What is being asked: Copy out each line of the material in which the word "Deadlock" appears.

Listed records:
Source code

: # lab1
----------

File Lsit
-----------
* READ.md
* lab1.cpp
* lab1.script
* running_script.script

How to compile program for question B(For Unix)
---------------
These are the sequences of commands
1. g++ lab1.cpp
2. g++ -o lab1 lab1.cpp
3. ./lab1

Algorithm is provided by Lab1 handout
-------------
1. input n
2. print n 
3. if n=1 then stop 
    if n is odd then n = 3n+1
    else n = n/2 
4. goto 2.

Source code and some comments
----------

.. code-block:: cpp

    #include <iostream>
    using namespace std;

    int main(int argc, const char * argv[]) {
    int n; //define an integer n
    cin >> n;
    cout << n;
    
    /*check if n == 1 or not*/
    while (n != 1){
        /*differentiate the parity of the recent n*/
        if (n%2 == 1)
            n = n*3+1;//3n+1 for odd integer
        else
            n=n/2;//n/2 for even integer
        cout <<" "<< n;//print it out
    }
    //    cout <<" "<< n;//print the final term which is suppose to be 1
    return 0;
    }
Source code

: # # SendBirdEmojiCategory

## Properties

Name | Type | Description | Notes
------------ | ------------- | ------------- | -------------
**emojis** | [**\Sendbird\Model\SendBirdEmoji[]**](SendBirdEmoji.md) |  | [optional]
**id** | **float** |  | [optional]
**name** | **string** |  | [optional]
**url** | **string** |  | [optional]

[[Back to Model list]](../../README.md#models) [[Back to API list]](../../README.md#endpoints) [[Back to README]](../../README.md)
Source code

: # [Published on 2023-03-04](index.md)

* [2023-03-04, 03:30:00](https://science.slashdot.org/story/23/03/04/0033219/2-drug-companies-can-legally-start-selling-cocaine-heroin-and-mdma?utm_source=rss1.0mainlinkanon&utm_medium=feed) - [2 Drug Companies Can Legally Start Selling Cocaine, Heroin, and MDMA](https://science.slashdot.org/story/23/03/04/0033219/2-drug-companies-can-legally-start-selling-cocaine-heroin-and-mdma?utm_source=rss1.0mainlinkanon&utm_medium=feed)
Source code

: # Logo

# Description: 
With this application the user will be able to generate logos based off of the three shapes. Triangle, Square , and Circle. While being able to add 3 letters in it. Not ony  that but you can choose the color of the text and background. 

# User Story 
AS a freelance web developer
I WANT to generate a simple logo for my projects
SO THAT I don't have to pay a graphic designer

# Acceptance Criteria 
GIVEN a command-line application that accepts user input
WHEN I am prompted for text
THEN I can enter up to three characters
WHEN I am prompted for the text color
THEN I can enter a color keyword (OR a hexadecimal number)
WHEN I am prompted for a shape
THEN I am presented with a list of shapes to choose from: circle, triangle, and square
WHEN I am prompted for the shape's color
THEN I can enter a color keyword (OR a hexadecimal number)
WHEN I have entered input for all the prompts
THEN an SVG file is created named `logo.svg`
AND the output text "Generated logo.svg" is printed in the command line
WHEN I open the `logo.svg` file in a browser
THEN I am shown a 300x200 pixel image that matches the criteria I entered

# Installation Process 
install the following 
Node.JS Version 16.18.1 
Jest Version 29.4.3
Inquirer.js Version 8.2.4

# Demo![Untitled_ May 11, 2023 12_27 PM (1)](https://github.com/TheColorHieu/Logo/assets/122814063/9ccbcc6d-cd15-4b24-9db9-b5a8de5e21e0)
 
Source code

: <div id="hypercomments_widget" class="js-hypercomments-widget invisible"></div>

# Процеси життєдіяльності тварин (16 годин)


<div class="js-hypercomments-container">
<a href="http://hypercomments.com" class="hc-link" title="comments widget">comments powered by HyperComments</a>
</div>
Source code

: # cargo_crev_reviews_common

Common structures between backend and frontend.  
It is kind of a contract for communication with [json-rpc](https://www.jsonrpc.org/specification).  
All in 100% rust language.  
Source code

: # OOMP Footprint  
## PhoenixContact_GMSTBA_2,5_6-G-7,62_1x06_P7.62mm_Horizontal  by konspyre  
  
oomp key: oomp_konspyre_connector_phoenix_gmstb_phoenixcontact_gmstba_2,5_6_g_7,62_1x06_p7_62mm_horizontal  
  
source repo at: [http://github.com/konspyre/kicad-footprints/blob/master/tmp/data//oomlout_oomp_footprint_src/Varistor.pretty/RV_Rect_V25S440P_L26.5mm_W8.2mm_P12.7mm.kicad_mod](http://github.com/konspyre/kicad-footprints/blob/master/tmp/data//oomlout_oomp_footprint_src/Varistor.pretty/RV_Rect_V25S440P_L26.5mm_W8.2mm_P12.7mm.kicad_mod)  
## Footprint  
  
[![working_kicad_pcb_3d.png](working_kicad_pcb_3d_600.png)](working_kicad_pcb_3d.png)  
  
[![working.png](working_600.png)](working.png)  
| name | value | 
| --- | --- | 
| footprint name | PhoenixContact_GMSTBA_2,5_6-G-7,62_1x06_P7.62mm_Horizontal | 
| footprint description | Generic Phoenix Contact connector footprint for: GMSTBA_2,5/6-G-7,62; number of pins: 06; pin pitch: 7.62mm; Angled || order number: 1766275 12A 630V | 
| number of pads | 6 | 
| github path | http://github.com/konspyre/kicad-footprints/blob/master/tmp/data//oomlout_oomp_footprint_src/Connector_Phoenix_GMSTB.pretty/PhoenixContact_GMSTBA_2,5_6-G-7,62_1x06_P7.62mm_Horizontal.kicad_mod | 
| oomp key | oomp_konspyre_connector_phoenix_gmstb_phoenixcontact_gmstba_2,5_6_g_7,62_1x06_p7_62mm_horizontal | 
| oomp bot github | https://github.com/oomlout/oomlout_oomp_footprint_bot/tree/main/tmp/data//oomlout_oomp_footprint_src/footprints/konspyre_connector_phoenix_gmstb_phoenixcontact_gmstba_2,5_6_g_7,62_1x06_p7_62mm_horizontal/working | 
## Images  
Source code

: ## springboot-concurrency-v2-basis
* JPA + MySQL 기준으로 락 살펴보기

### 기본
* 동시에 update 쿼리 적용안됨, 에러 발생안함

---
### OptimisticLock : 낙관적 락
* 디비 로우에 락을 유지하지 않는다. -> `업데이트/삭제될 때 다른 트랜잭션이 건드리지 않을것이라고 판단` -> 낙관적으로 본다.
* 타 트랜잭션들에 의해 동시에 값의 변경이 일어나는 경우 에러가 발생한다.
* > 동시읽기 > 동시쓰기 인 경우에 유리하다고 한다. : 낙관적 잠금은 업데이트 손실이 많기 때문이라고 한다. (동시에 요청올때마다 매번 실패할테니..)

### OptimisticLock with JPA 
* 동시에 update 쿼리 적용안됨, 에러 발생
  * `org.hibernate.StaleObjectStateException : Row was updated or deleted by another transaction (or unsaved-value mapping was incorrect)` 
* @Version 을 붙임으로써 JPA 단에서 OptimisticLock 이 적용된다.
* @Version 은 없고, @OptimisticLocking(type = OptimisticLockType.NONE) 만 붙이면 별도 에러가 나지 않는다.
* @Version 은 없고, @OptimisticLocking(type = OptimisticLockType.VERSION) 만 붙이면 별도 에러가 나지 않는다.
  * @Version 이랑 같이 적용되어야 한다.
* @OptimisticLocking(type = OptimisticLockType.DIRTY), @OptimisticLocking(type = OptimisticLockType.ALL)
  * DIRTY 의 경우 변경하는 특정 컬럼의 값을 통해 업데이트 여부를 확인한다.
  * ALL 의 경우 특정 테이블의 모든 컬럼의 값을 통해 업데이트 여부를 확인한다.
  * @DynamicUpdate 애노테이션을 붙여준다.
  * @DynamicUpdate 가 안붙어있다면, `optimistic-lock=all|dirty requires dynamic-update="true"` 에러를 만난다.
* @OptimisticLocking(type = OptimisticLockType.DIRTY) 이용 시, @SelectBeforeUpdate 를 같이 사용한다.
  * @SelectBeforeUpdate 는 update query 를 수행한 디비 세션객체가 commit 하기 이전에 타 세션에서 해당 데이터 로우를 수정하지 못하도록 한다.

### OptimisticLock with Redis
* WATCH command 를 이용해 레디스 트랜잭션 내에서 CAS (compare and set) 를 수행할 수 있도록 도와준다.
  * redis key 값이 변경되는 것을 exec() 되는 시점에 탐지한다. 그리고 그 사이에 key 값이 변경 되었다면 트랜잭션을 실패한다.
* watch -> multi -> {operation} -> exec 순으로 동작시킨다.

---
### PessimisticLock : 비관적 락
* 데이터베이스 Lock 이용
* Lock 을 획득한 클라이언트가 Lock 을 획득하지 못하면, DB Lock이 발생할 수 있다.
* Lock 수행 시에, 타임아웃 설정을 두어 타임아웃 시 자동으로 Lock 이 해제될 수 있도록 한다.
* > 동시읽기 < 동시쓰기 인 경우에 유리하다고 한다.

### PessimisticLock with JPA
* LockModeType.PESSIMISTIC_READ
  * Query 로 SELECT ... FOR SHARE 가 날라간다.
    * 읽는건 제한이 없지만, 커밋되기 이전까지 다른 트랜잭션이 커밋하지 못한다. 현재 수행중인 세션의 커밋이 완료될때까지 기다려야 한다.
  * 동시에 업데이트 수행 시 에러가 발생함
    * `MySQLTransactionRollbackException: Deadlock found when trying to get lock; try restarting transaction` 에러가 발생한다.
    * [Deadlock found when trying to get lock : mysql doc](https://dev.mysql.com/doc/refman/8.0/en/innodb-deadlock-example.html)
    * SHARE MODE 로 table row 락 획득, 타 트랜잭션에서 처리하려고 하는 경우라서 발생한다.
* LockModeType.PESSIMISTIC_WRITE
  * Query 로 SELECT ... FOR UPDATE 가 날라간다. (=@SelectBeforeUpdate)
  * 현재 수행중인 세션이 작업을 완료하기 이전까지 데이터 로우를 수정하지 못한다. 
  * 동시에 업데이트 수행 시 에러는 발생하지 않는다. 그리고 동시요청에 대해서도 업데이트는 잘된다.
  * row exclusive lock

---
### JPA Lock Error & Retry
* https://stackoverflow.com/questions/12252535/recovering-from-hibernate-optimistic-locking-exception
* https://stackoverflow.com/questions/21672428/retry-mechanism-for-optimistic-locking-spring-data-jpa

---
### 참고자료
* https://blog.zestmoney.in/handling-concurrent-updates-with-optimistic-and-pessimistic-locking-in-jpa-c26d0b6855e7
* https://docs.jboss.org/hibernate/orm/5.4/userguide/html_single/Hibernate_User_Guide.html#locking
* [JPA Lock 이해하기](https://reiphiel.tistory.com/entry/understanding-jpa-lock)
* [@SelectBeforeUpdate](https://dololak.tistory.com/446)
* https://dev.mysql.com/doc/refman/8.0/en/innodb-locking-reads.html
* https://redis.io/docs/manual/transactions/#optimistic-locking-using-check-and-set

Answer area:
    * `MySQLTransactionRollbackException: Deadlock found when trying to get lock; try restarting transaction` 에러가 발생한다.
    * [Deadlock found when trying to get lock : mysql doc](https://dev.mysql.com/doc/refman/8.0/en/innodb-deadlock-example.html)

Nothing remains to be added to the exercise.